Sono invece persuaso che uno dei grandi contributi del web relazionale alla gestione d’impresa sia stato di aver consentito di oltrepassare un certo “riduzionismo etico” entro il quale certi critici hanno spesso voluto contenere la portata della stakeholder theory.
Negli anni Ottanta e Novanta gli effetti deleteri sulle attività aziendali di certe condotte avevano ancora uno sviluppo lento e a volte prevedibile; spesso risultava ancora possibile controllare i media e pianificare delle azioni di recupero dell’immagine in tempi relativamente brevi e con risultati soddisfacenti. Ci si basava sulla memoria cartacea e televisiva, che si dilegua rapida dopo aver suscitato grandi emozioni.

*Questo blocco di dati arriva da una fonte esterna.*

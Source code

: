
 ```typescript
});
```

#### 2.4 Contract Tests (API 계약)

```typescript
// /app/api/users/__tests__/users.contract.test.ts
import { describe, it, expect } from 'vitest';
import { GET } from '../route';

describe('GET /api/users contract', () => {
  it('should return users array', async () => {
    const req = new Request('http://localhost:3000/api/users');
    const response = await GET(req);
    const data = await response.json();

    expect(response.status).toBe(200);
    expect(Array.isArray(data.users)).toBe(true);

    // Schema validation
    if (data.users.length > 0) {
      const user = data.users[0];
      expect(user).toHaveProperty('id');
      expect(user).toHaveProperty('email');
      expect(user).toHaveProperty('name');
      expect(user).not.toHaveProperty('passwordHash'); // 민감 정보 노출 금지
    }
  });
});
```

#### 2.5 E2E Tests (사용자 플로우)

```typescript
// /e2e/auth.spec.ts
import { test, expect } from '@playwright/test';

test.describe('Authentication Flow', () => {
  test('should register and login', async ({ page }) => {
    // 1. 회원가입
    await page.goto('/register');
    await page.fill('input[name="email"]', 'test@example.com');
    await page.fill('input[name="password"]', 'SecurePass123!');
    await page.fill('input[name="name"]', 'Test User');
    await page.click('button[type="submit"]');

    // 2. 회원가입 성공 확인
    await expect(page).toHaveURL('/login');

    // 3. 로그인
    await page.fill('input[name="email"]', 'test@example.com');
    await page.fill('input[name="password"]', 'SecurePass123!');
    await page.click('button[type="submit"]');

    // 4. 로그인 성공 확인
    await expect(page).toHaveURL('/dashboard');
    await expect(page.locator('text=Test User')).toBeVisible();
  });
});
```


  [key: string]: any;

Un tempo, ovvero appena un decennio fa, analisi finanziarie rigorosissime sulla cattiva gestione di un’impresa sarebbero state oggetto di discussioni tecniche e riservate tra pochi addetti ai lavori mentre oggi esse diventano accessibili a tutti tramite il web. E come potrebbero una precisazione o un articolo a sostegno del management di quella stessa impresa, magari pubblicati anche online, contrastare efficacemente quell’analisi dettagliata che viene diffusa da siti web specializzati come anche blogger e twitter, che viene ripresa da tanti profili sui social network, trasformata in video caricati su YouTube e che arriva magari a trovarsi tra i primi risultati di Google relativi a quella impresa?

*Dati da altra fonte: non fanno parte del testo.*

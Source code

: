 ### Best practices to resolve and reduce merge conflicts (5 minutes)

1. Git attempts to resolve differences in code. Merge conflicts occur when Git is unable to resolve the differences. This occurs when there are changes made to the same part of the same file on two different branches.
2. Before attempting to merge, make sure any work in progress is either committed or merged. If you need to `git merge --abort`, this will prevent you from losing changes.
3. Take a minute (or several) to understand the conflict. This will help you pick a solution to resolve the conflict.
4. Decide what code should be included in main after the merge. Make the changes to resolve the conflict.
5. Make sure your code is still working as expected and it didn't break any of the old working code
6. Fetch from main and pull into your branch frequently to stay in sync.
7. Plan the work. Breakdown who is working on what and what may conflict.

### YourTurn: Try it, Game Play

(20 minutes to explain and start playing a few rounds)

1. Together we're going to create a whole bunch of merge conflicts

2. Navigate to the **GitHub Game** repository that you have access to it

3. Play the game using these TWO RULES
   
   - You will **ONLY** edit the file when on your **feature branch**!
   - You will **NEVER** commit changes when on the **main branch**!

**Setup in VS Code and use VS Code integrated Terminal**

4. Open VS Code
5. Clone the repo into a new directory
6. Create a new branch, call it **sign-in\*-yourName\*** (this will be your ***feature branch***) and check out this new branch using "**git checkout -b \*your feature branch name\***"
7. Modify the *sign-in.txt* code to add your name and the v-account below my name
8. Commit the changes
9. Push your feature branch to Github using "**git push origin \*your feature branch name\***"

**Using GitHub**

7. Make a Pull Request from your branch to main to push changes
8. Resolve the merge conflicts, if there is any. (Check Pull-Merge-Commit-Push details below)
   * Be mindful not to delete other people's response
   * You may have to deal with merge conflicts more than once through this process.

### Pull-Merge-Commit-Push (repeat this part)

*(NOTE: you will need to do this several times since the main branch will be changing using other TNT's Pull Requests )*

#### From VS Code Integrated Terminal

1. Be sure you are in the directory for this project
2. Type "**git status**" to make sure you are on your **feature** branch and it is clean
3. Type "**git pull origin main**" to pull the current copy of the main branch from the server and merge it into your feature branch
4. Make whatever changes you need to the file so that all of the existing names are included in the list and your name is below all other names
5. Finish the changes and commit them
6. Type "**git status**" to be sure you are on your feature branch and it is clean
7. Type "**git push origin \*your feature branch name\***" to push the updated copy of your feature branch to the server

Nell’ultimo lustro abbiamo assistito a un ribaltamento dei rapporti nella comunicazione tra imprese e stakeholders. La tradizionale asimmetria broadcast, in cui la centralità dell’impresa era definita dalla sua capacità di inviare i messaggi più adeguati per i vari stakeholders (intesi spesso come meri ricettori di un input o al massimo con una verifica del feedback comunque gestita dall’impresa), si è trasformata in una nuova asimmetria plurimediale a svantaggio dell’impresa, in cui la moltiplicazione dei canali e dei mezzi di comunicazione presidiabili dagli stakeholders li rende a volte addirittura predominanti e capaci di promuovere iniziative di comunicazione contro l’impresa medesima. In termini economici questa trasformazione implica che sono enormemente aumentati i costi di transazione che un’impresa deve affrontare quando comunica. Molte aziende fanno finta di niente, gestiscono la comunicazione in maniera tradizionalmente broadcast e relegano il conseguente aumento dei costi di transazione comunicazionali nei costi nascosti, dove si spera che nessun revisore contabile o blogger andrà mai a mettere il naso.
Allora non si tratta più solo di adattare e integrare gli strumenti della comunicazione in una logica web 2.0 (creare un blog aziendale, o qualche video su YouTube, per esempio) ma proprio di ripensare del tutto le strategie di comunicazione. In questo la stakeholder theory ci offre le linee guida per un nuovo approccio capace di ridurre i costi di transazione comunicazionali.
Comunicare costantemente con tutti gli stakeholders, sviluppare un dialogo proficuo con essi, monitorare costantemente il “buzz” che i social media producono su di noi, ma anche offrire continuamente l’accesso a nuovi strumenti e contenuti affinché chiunque voglia comprendere la nostra impresa o la nostra organizzazione possa farlo utilizzando noi come sua fonte principale.
La lista potrebbe essere molto più lunga e chiunque può aggiungervi altri spunti sulla base delle sue esperienze e dei suoi orientamenti. Tuttavia, non basterà aggiungere nuovi impegni alla lista se mancherà un cambiamento di tipo culturale, che è poi alla base della teoria di Edward Freeman: l’idea, diciamo anche la persuasione etica, che stai comunicando con quel soggetto non per portare a casa il tuo stipendio ma perché davvero credi che così tu possa lavorare meglio, e vivere in una società più sostenibile.